WHAT IS REQUIRED
Nothing in the records may change. Output them all exactly.

DATA RECORDS
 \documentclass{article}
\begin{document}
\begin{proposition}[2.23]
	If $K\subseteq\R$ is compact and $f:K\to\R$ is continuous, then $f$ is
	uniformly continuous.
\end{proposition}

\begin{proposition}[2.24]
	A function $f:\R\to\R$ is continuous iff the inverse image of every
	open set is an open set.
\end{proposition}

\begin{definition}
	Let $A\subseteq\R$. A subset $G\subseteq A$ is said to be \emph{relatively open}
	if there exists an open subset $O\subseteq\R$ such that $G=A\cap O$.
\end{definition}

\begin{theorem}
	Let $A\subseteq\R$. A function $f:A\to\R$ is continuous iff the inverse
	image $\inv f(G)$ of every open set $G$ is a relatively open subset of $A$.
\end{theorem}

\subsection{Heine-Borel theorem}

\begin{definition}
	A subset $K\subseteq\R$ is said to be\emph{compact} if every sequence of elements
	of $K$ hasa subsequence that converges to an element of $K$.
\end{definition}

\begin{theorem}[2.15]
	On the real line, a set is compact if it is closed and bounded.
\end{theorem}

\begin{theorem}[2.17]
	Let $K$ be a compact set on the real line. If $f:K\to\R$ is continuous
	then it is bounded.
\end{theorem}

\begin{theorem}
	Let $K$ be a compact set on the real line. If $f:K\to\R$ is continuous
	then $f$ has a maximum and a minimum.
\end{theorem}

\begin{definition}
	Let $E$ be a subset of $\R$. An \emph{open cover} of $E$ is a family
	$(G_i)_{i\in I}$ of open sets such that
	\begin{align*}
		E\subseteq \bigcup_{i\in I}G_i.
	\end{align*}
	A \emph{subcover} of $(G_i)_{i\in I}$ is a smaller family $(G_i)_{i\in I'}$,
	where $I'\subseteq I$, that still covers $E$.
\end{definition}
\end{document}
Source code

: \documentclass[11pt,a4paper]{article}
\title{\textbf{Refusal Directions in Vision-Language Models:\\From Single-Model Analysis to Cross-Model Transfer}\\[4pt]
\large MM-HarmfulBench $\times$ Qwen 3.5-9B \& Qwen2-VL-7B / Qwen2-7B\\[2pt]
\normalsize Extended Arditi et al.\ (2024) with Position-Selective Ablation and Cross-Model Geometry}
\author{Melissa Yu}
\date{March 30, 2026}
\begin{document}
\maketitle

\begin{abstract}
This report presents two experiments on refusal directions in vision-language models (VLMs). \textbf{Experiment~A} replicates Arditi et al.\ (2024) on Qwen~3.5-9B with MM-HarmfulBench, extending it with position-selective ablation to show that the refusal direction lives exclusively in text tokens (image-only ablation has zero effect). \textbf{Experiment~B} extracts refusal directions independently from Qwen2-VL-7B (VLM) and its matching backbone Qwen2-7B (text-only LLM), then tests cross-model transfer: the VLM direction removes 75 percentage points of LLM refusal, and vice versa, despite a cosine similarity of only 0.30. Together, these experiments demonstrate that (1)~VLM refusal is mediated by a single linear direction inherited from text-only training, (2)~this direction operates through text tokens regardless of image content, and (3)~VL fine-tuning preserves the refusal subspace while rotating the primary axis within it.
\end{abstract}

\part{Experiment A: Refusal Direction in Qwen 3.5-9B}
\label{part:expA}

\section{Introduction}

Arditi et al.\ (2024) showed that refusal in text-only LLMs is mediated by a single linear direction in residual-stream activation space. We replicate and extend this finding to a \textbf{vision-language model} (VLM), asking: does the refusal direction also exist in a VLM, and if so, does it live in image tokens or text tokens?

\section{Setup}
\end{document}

THE ANSWER
 \documentclass{article}
\begin{document}
\begin{proposition}[2.23]
	If $K\subseteq\R$ is compact and $f:K\to\R$ is continuous, then $f$ is
	uniformly continuous.
\end{proposition}

\begin{proposition}[2.24]
	A function $f:\R\to\R$ is continuous iff the inverse image of every
	open set is an open set.
\end{proposition}

\begin{definition}
	Let $A\subseteq\R$. A subset $G\subseteq A$ is said to be \emph{relatively open}
	if there exists an open subset $O\subseteq\R$ such that $G=A\cap O$.
\end{definition}

\begin{theorem}
	Let $A\subseteq\R$. A function $f:A\to\R$ is continuous iff the inverse
	image $\inv f(G)$ of every open set $G$ is a relatively open subset of $A$.
\end{theorem}

\subsection{Heine-Borel theorem}

\begin{definition}
	A subset $K\subseteq\R$ is said to be\emph{compact} if every sequence of elements
	of $K$ hasa subsequence that converges to an element of $K$.
\end{definition}

\begin{theorem}[2.15]
	On the real line, a set is compact if it is closed and bounded.
\end{theorem}

\begin{theorem}[2.17]
	Let $K$ be a compact set on the real line. If $f:K\to\R$ is continuous
	then it is bounded.
\end{theorem}

\begin{theorem}
	Let $K$ be a compact set on the real line. If $f:K\to\R$ is continuous
	then $f$ has a maximum and a minimum.
\end{theorem}

\begin{definition}
	Let $E$ be a subset of $\R$. An \emph{open cover} of $E$ is a family
	$(G_i)_{i\in I}$ of open sets such that
	\begin{align*}
		E\subseteq \bigcup_{i\in I}G_i.
	\end{align*}
	A \emph{subcover} of $(G_i)_{i\in I}$ is a smaller family $(G_i)_{i\in I'}$,
	where $I'\subseteq I$, that still covers $E$.
\end{definition}
\end{document}
Source code

: \documentclass[11pt,a4paper]{article}
\title{\textbf{Refusal Directions in Vision-Language Models:\\From Single-Model Analysis to Cross-Model Transfer}\\[4pt]
\large MM-HarmfulBench $\times$ Qwen 3.5-9B \& Qwen2-VL-7B / Qwen2-7B\\[2pt]
\normalsize Extended Arditi et al.\ (2024) with Position-Selective Ablation and Cross-Model Geometry}
\author{Melissa Yu}
\date{March 30, 2026}
\begin{document}
\maketitle

\begin{abstract}
This report presents two experiments on refusal directions in vision-language models (VLMs). \textbf{Experiment~A} replicates Arditi et al.\ (2024) on Qwen~3.5-9B with MM-HarmfulBench, extending it with position-selective ablation to show that the refusal direction lives exclusively in text tokens (image-only ablation has zero effect). \textbf{Experiment~B} extracts refusal directions independently from Qwen2-VL-7B (VLM) and its matching backbone Qwen2-7B (text-only LLM), then tests cross-model transfer: the VLM direction removes 75 percentage points of LLM refusal, and vice versa, despite a cosine similarity of only 0.30. Together, these experiments demonstrate that (1)~VLM refusal is mediated by a single linear direction inherited from text-only training, (2)~this direction operates through text tokens regardless of image content, and (3)~VL fine-tuning preserves the refusal subspace while rotating the primary axis within it.
\end{abstract}

\part{Experiment A: Refusal Direction in Qwen 3.5-9B}
\label{part:expA}

\section{Introduction}

Arditi et al.\ (2024) showed that refusal in text-only LLMs is mediated by a single linear direction in residual-stream activation space. We replicate and extend this finding to a \textbf{vision-language model} (VLM), asking: does the refusal direction also exist in a VLM, and if so, does it live in image tokens or text tokens?

\section{Setup}
\end{document}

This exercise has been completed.